Mais aussi réjouissante cette annonce soit-elle, qu’en est-il réellement sur place ? Il est indiqué dans ce dernier rapport – bien que les difficultés pour recueillir données et informations à ce sujet soient évidentes, notamment en raison de la restriction des déplacements et des zones inaccessibles car tenues par les milices shebabs – que le nombre de personnes ayant besoin d’une aide humanitaire d’urgence en Somalie est dorénavant estimé à 2,34 millions, dont environ 325 000 enfants. Si l’on en croit les estimations, ce chiffre représenterait 31 % de la population somalienne. En comparaison, au plus fort de la crise, 4 millions de personnes (soit 53 % de la population) nécessitaient une aide d’urgence, et 750 000 d’entre elles étaient considérées comme étant véritablement en danger de mort.

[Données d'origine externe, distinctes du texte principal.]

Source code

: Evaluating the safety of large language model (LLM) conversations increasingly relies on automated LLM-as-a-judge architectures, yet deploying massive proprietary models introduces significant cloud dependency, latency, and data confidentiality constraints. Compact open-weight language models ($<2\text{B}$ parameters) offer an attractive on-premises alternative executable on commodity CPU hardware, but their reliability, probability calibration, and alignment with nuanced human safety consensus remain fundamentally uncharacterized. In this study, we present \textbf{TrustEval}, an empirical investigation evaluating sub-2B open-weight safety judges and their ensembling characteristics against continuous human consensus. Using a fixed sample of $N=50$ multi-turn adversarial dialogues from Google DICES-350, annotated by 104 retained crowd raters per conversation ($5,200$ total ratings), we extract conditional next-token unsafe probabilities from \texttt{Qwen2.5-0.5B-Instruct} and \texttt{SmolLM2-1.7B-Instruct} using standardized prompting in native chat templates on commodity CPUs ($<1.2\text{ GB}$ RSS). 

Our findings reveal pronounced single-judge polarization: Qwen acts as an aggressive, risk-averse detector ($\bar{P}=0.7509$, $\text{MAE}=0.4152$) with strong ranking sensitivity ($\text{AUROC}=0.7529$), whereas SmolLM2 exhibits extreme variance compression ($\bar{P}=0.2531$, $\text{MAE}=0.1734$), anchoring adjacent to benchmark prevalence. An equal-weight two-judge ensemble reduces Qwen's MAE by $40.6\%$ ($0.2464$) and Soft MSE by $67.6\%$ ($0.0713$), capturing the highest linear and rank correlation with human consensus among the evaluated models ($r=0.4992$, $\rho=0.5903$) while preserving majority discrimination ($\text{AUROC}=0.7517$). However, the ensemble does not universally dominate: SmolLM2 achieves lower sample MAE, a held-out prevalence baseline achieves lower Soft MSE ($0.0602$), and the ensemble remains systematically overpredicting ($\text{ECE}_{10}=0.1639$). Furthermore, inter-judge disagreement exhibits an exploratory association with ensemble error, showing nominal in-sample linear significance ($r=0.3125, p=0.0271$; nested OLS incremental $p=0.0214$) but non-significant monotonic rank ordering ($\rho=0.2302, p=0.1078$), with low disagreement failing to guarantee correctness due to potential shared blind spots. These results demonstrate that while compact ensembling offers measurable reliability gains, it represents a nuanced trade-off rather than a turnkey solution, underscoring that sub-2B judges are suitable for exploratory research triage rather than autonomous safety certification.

Ces chiffres étant encore cruellement élevés, ceux-ci restent donc à relativiser, raison pour laquelle le Directeur Général de la FAO a tenu a préciser que la crise n’en est pas moins terminée, et de rajouter que « seule la combinaison d’une bonne pluviométrie et d’actions à long terme continues et coordonnées, visant à renforcer la résilience des populations locales et liant programmes d’aide humanitaires et de développement, peut apporter une solution définitive à cette crise. Les sécheresses sont inévitables mais nous pouvons mettre en place des mesures adéquates pour éviter qu’elles ne provoquent des famines. Trois mois nous séparent de la prochaine saison des pluies ».
La prudence reste donc de mise, puisqu’à l’échelle de l’ensemble de la Corne de l’Afrique (Somalie, Kenya, Ethiopie, Djibouti), si les estimations annonçaient le nombre de 13 millions de personnes souffrant de la crise alimentaire au plus fort de la crise, ce nombre reste encore aujourd’hui situé autour de 9,5 millions de personnes. Un chiffre qui suffit à lui seul en effet à rappeler que la crise alimentaire dans la Corne de l’Afrique n’est définitivement pas terminé.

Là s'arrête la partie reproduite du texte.